→ **Data extract**:
>>>
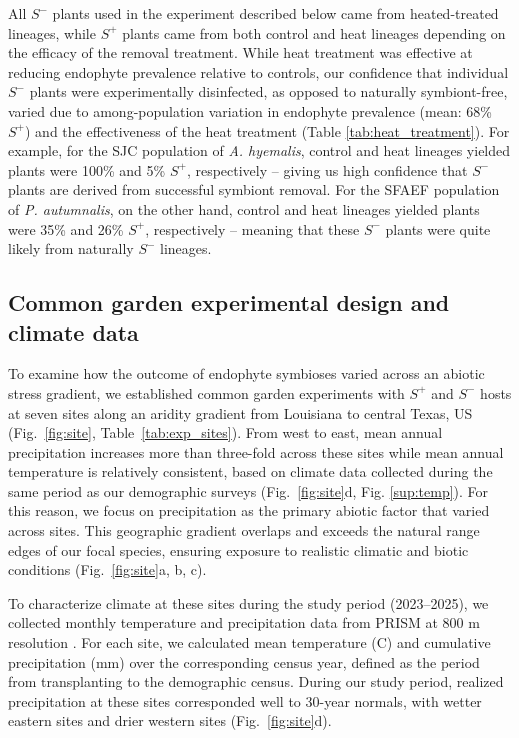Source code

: \documentclass[12pt]{article}\usepackage[]{graphicx}\usepackage[dvipsnames]{xcolor}
\begin{document}
All $S^-$ plants used in the experiment described below came from heated-treated  lineages, while $S^+$ plants came from both control and heat lineages depending on the efficacy of the removal treatment. 
While heat treatment was effective at reducing endophyte prevalence relative to controls, our confidence that individual $S^-$ plants were experimentally disinfected, as opposed to naturally symbiont-free, varied due to among-population variation in endophyte prevalence (mean: 68\% $S^+$) and the effectiveness of the heat treatment (Table \ref{tab:heat_treatment}). 
For example, for the SJC population of \emph{A. hyemalis}, control and heat lineages yielded plants were 100\% and 5\% $S^+$, respectively -- giving us high confidence that $S^-$ plants are derived from successful symbiont removal. 
For the SFAEF population of \emph{P. autumnalis}, on the other hand, control and heat lineages yielded plants were 35\% and 26\% $S^+$, respectively -- meaning that these $S^-$ plants were quite likely from naturally $S^-$ lineages.

\subsection*{Common garden experimental design and climate data}
To examine how the outcome of endophyte symbioses varied across an abiotic stress gradient, we established common garden experiments with $S^+$ and $S^-$ hosts at seven sites along an aridity gradient from Louisiana to central Texas, US (Fig.~\ref{fig:site}, Table~\ref{tab:exp_sites}).
From west to east, mean annual precipitation increases more than three-fold across these sites while mean annual temperature is relatively consistent, based on climate data collected during the same period as our demographic surveys (Fig.~\ref{fig:site}d, Fig. \ref{sup:temp}).
For this reason, we focus on precipitation as the primary abiotic factor that varied across sites.  
This geographic gradient overlaps and exceeds the natural range edges of our focal species, ensuring exposure to realistic climatic and biotic conditions (Fig.~\ref{fig:site}a, b, c). 

To characterize climate at these sites during the study period (2023–2025), we collected monthly temperature and precipitation data from PRISM at 800 m resolution \citep{PRISM2024}. 
For each site, we calculated mean temperature (\textdegree C) and cumulative precipitation (mm) over the corresponding census year, defined as the period from transplanting to the demographic census.
During our study period, realized precipitation at these sites corresponded well to 30-year normals, with wetter eastern sites and drier western sites (Fig.~\ref{fig:site}d). 
\end{document}
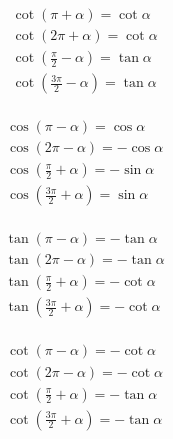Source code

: \documentclass[a4paper, fleqn, fontset = mac]{ctexart}
\begin{document}
	\noindent
	\begin{minipage}{0.2\textwidth}
	\small
	\begin{align*}
		& \cot\left( \pi + \alpha \right) = \cot\alpha \\
		& \cot\left( 2\pi + \alpha \right) = \cot\alpha \\
		& \cot\left( \frac\pi2 - \alpha \right) = \tan\alpha \\
		& \cot\left( \frac{3\pi}2 - \alpha \right) = \tan\alpha \\
	\end{align*}
	\end{minipage}
	\begin{minipage}{0.2\textwidth}
	\small
	\begin{align*}
		& \cos\left( \pi - \alpha \right) = \cos\alpha \\
		& \cos\left( 2\pi - \alpha \right) = -\cos\alpha \\
		& \cos\left( \frac\pi2 + \alpha \right) = -\sin\alpha \\
		& \cos\left( \frac{3\pi}2 + \alpha \right) = \sin\alpha \\
	\end{align*}
	\end{minipage}
	\begin{minipage}{0.2\textwidth}
	\small
	\begin{align*}
		& \tan\left( \pi - \alpha \right) = -\tan\alpha \\
		& \tan\left( 2\pi - \alpha \right) = -\tan\alpha \\
		& \tan\left( \frac\pi2 + \alpha \right) = -\cot\alpha \\
		& \tan\left( \frac{3\pi}2 + \alpha \right) = -\cot\alpha \\
	\end{align*}
	\end{minipage}
	\begin{minipage}{0.2\textwidth}
	\small
	\begin{align*}
		& \cot\left( \pi - \alpha \right) = -\cot\alpha \\
		& \cot\left( 2\pi - \alpha \right) = -\cot\alpha \\
		& \cot\left( \frac\pi2 + \alpha \right) = -\tan\alpha \\
		& \cot\left( \frac{3\pi}2 + \alpha \right) = -\tan\alpha \\
	\end{align*}
	\end{minipage}
		
\end{document}
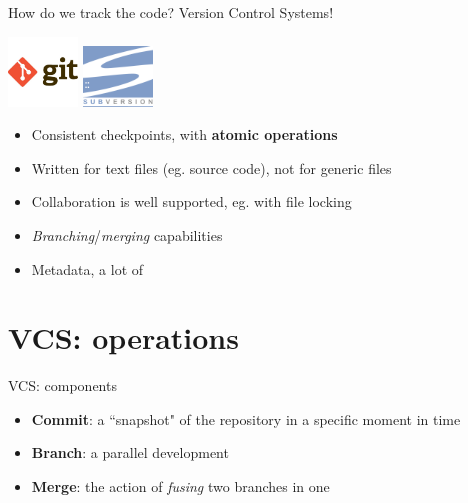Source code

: \begin{frame}[fragile]{How do we track the code? Version Control Systems!}

\begin{center}
\includegraphics[width=5em]{git-logo}
\hspace{10em}
\includegraphics[width=5em]{subversion-logo}
\end{center}

\begin{itemize}
  \item Consistent checkpoints, with \textbf{atomic operations}
  \item Written for text files (eg. source code), not for generic files
  \item Collaboration is well supported, eg. with file locking
  \item \textit{Branching}/\textit{merging} capabilities
  \item Metadata, a lot of
\end{itemize}

\end{frame}


\section{VCS: operations}

\begin{frame}[fragile]{VCS: components}

\begin{itemize}
  \item \textbf{Commit}: a ``snapshot" of the repository in a specific moment in time
  \item \textbf{Branch}: a parallel development
  \item \textbf{Merge}: the action of \textit{fusing} two branches in one
\end{itemize}

\end{frame}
<<<
→ **Exercise details**: Retype all the material word for word while skipping any picture it contains.

→ **Output of the exercise**:
Source code

: \documentclass[12pt]{article}\usepackage[]{graphicx}\usepackage[dvipsnames]{xcolor}
\begin{document}
All $S^-$ plants used in the experiment described below came from heated-treated  lineages, while $S^+$ plants came from both control and heat lineages depending on the efficacy of the removal treatment. 
While heat treatment was effective at reducing endophyte prevalence relative to controls, our confidence that individual $S^-$ plants were experimentally disinfected, as opposed to naturally symbiont-free, varied due to among-population variation in endophyte prevalence (mean: 68\% $S^+$) and the effectiveness of the heat treatment (Table \ref{tab:heat_treatment}). 
For example, for the SJC population of \emph{A. hyemalis}, control and heat lineages yielded plants were 100\% and 5\% $S^+$, respectively -- giving us high confidence that $S^-$ plants are derived from successful symbiont removal. 
For the SFAEF population of \emph{P. autumnalis}, on the other hand, control and heat lineages yielded plants were 35\% and 26\% $S^+$, respectively -- meaning that these $S^-$ plants were quite likely from naturally $S^-$ lineages.

\subsection*{Common garden experimental design and climate data}
To examine how the outcome of endophyte symbioses varied across an abiotic stress gradient, we established common garden experiments with $S^+$ and $S^-$ hosts at seven sites along an aridity gradient from Louisiana to central Texas, US (Fig.~\ref{fig:site}, Table~\ref{tab:exp_sites}).
From west to east, mean annual precipitation increases more than three-fold across these sites while mean annual temperature is relatively consistent, based on climate data collected during the same period as our demographic surveys (Fig.~\ref{fig:site}d, Fig. \ref{sup:temp}).
For this reason, we focus on precipitation as the primary abiotic factor that varied across sites.  
This geographic gradient overlaps and exceeds the natural range edges of our focal species, ensuring exposure to realistic climatic and biotic conditions (Fig.~\ref{fig:site}a, b, c). 

To characterize climate at these sites during the study period (2023–2025), we collected monthly temperature and precipitation data from PRISM at 800 m resolution \citep{PRISM2024}. 
For each site, we calculated mean temperature (\textdegree C) and cumulative precipitation (mm) over the corresponding census year, defined as the period from transplanting to the demographic census.
During our study period, realized precipitation at these sites corresponded well to 30-year normals, with wetter eastern sites and drier western sites (Fig.~\ref{fig:site}d). 
\end{document}
Source code

: \documentclass[a4paper, fleqn, fontset = mac]{ctexart}
\begin{document}
	\noindent
	\begin{minipage}{0.2\textwidth}
	\small
	\begin{align*}
		& \cot\left( \pi + \alpha \right) = \cot\alpha \\
		& \cot\left( 2\pi + \alpha \right) = \cot\alpha \\
		& \cot\left( \frac\pi2 - \alpha \right) = \tan\alpha \\
		& \cot\left( \frac{3\pi}2 - \alpha \right) = \tan\alpha \\
	\end{align*}
	\end{minipage}
	\begin{minipage}{0.2\textwidth}
	\small
	\begin{align*}
		& \cos\left( \pi - \alpha \right) = \cos\alpha \\
		& \cos\left( 2\pi - \alpha \right) = -\cos\alpha \\
		& \cos\left( \frac\pi2 + \alpha \right) = -\sin\alpha \\
		& \cos\left( \frac{3\pi}2 + \alpha \right) = \sin\alpha \\
	\end{align*}
	\end{minipage}
	\begin{minipage}{0.2\textwidth}
	\small
	\begin{align*}
		& \tan\left( \pi - \alpha \right) = -\tan\alpha \\
		& \tan\left( 2\pi - \alpha \right) = -\tan\alpha \\
		& \tan\left( \frac\pi2 + \alpha \right) = -\cot\alpha \\
		& \tan\left( \frac{3\pi}2 + \alpha \right) = -\cot\alpha \\
	\end{align*}
	\end{minipage}
	\begin{minipage}{0.2\textwidth}
	\small
	\begin{align*}
		& \cot\left( \pi - \alpha \right) = -\cot\alpha \\
		& \cot\left( 2\pi - \alpha \right) = -\cot\alpha \\
		& \cot\left( \frac\pi2 + \alpha \right) = -\tan\alpha \\
		& \cot\left( \frac{3\pi}2 + \alpha \right) = -\tan\alpha \\
	\end{align*}
	\end{minipage}
		
\end{document}
Source code

: \begin{frame}[fragile]{How do we track the code? Version Control Systems!}

\begin{center}
\includegraphics[width=5em]{git-logo}
\hspace{10em}
\includegraphics[width=5em]{subversion-logo}
\end{center}

\begin{itemize}
  \item Consistent checkpoints, with \textbf{atomic operations}
  \item Written for text files (eg. source code), not for generic files
  \item Collaboration is well supported, eg. with file locking
  \item \textit{Branching}/\textit{merging} capabilities
  \item Metadata, a lot of
\end{itemize}

\end{frame}


\section{VCS: operations}

\begin{frame}[fragile]{VCS: components}

\begin{itemize}
  \item \textbf{Commit}: a ``snapshot" of the repository in a specific moment in time
  \item \textbf{Branch}: a parallel development
  \item \textbf{Merge}: the action of \textit{fusing} two branches in one
\end{itemize}

\end{frame}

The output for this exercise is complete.